Si hubieran empezado una guerra de pasteles, el espectáculo, que era a color pero parecía en blanco y negro, hubiera sido digno de un capítulo de "Los tres chiflados". Hilarante. Tanto que, en la primera mesa, Lidia Saita y Jorge Ferrari, el matrimonio televisivo de "Jacke Mate", no podía parar de reírse. Aunque nadie había contado un chiste.
En el clímax de la reunión hizo su aparición triunfal Ariel Bulsicco, que con vaqueros, remera y la piel sospechosamente tersa, parecía un teenager a punto de arrancarse la cabeza en una rave. No llegó solo, lo acompañaba un gordito anteojudo, con ínfulas de Clark Kent, aunque se notaba a la legua que no le llegaba a los talones ni a Guillermo Pardini.
Al verlo entrar, las chicas suspiraron. No todas. Sus compañeritas de trabajo, lo miraron con desaprobación. Flavia Padín, apretadita en un sweater blanco tenía un aire a Anita Ekberg en "La dolce vita", y Sonia Marchesi, divina sin el rictus gélido que le impone el noticiero, eran las reinas de la noche hasta su llegada y no querían por nada del mundo abdicar al trono.
En la mesa de los escritores, José L. Cavazza, el agudo entrevistador de "Más allá de las máscaras", tenía la cabeza adentro del plato de pollo grillé con finas hierbas que acababan de servirle. Tan abstraído estaba en la comida que, si lo hubieran rodeado media docena de conejitas de Playboy para invitarlo a subir a las habitaciones del hotel, no se hubiera dado cuenta.
Distinto era el caso de su colega, Pedro Squillaci, el autor de "Perfiles", un experto en exhumar historias del pasado y travestirlas de aventuras hollywoodenses. Más avezado en reuniones del ambiente, comía sin parar y al mismo tiempo no se perdía detalle de lo que pasaba a su alrededor. El fue quien, después de la tercera botella de Malbec, exclamó: "¡Elvis, allá está Elvis...!"
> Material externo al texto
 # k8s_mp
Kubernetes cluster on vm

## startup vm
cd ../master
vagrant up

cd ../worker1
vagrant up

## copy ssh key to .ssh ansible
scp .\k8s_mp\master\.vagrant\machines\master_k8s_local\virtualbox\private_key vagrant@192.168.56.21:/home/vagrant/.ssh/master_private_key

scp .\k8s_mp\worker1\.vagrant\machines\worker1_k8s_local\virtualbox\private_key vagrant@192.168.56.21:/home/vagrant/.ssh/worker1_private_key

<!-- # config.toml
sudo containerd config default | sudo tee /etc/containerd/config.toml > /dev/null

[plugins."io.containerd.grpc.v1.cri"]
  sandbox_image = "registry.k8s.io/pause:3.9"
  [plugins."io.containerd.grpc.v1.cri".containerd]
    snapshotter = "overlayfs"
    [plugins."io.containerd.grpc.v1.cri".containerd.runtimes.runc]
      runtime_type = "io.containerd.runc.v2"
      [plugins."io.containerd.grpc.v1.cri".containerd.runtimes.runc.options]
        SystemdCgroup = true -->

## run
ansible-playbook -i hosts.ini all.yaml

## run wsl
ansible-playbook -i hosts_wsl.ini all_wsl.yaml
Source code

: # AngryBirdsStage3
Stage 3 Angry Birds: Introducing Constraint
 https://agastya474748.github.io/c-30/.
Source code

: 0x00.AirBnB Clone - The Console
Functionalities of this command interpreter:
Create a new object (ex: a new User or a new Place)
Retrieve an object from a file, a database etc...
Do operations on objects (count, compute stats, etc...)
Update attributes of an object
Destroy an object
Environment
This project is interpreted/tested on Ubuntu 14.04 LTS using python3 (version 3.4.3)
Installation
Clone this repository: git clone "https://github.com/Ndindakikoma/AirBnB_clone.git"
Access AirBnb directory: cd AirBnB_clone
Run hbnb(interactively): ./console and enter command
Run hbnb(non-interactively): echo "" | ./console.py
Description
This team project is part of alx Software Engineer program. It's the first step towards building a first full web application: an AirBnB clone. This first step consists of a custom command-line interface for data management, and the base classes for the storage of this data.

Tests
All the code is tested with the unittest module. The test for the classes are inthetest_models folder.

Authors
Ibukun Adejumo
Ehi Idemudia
Quizás haber visto a los otros muertos vivos alimentó su fantasía. Quizás la mezcla de estrés laboral y vino de dudosa procedencia lo hizo ver visiones. Es difícil saberlo. Lo cierto es que, antes de que se acallara su grito, había desaparecido, escaleras abajo, rumbo a la sala de juego.
Tardó en volver, con el pelo revuelto y una expresión satisfecha. No dio con Elvis, ni siquiera se cruzó con Pablo Alarcón, que andaba por ahí, pero demoró más de la cuenta. "No quería cortar la racha...", se excusó, mientras le daba palmaditas a la billetera que atesoraba en el bolsillo de su pantalón. "Gané veintiocho pesos en las maquinitas", reveló.
Patricio Rey tiene razón. A veces gana, a veces pierde, como todo jugador.